Thursday, July 01, 2004

Next week I will be competing in a nude sushi competition. No, there will not be a bunch of naked men cutting up fish! The nice folks at the Wet Spot have asked me and another would be sushi artist to turn some lovely woman into a living sushi platter. While this is a “friendly competition”, it is a competition none the less. Now knowing that my motto in life is “go big or GO HOME! “ You can only guess what my evil brain has in store for that night.

When they asked me to write a brief bio and explain my sushi making background, this is what I sent.

Well you do have an impressive sushi resume. As for me, I guess you could say it all started during that unforgettable summer of 92.

The clear beverage craze was sweeping the nation and we were all knew that we knew not to break his heart, that ackey breaky heart. I was studying in Japan as part of the Yakuza student exchange program when due to a mixed up urine sample I found myself enrolled in at the world famous house of BONG, where I studied under the hard, yet firm, tutelage of sushi master cumofsomeyoungguy.
Yes, those were hard days indeed. Up every morning at dawn, folding your own underpants out of seaweed, and then a full day of rice stirrings and near constant spankings.
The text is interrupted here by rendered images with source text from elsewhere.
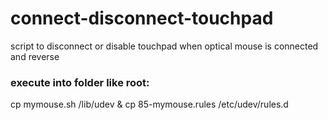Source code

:# connect-disconnect-touchpad
script to disconnect or disable touchpad when optical mouse is connected and reverse

### execute into folder like root:
cp mymouse.sh /lib/udev & cp 85-mymouse.rules /etc/udev/rules.d

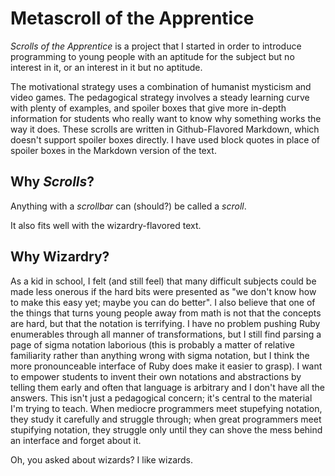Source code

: # Metascroll of the Apprentice

_Scrolls of the Apprentice_ is a project that I started in order to introduce programming to young people with an aptitude for the subject but no interest in it, or an interest in it but no aptitude.

The motivational strategy uses a combination of humanist mysticism and video games. The pedagogical strategy involves a steady learning curve with plenty of examples, and spoiler boxes that give more in-depth information for students who really want to know why something works the way it does. These scrolls are written in Github-Flavored Markdown, which doesn't support spoiler boxes directly. I have used block quotes in place of spoiler boxes in the Markdown version of the text.

## Why _Scrolls_?

Anything with a _scrollbar_ can (should?) be called a _scroll_.

It also fits well with the wizardry-flavored text.

## Why Wizardry?

As a kid in school, I felt (and still feel) that many difficult subjects could be made less onerous if the hard bits were presented as "we don't know how to make this easy yet; maybe you can do better". I also believe that one of the things that turns young people away from math is not that the concepts are hard, but that the notation is terrifying. I have no problem pushing Ruby enumerables through all manner of transformations, but I still find parsing a page of sigma notation laborious (this is probably a matter of relative familiarity rather than anything wrong with sigma notation, but I think the more pronounceable interface of Ruby does make it easier to grasp). I want to empower students to invent their own notations and abstractions by telling them early and often that language is arbitrary and I don't have all the answers. This isn't just a pedagogical concern; it's central to the material I'm trying to teach. When mediocre programmers meet stupefying notation, they study it carefully and struggle through; when great programmers meet stupifying notation, they struggle only until they can shove the mess behind an interface and forget about it.

Oh, you asked about wizards? I like wizards.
Some days I thought I would never complete my training, other days I thought maybe I could go for a bit more thud and less sting. Until that fateful day when, after months of failure and embarrassing odors, I too could successfully make a tempura roll using only my nose and a trained squirrel.

On that day, my master gave me my own spatula and said to me these words, “now… go. Spank many bottoms and put fishy delicacies on naked bodies. It’s a great way to meet the chicks”

Yes, truer words have never been spoken.


Next Friday will be a night to remember, I’ll keep you posted.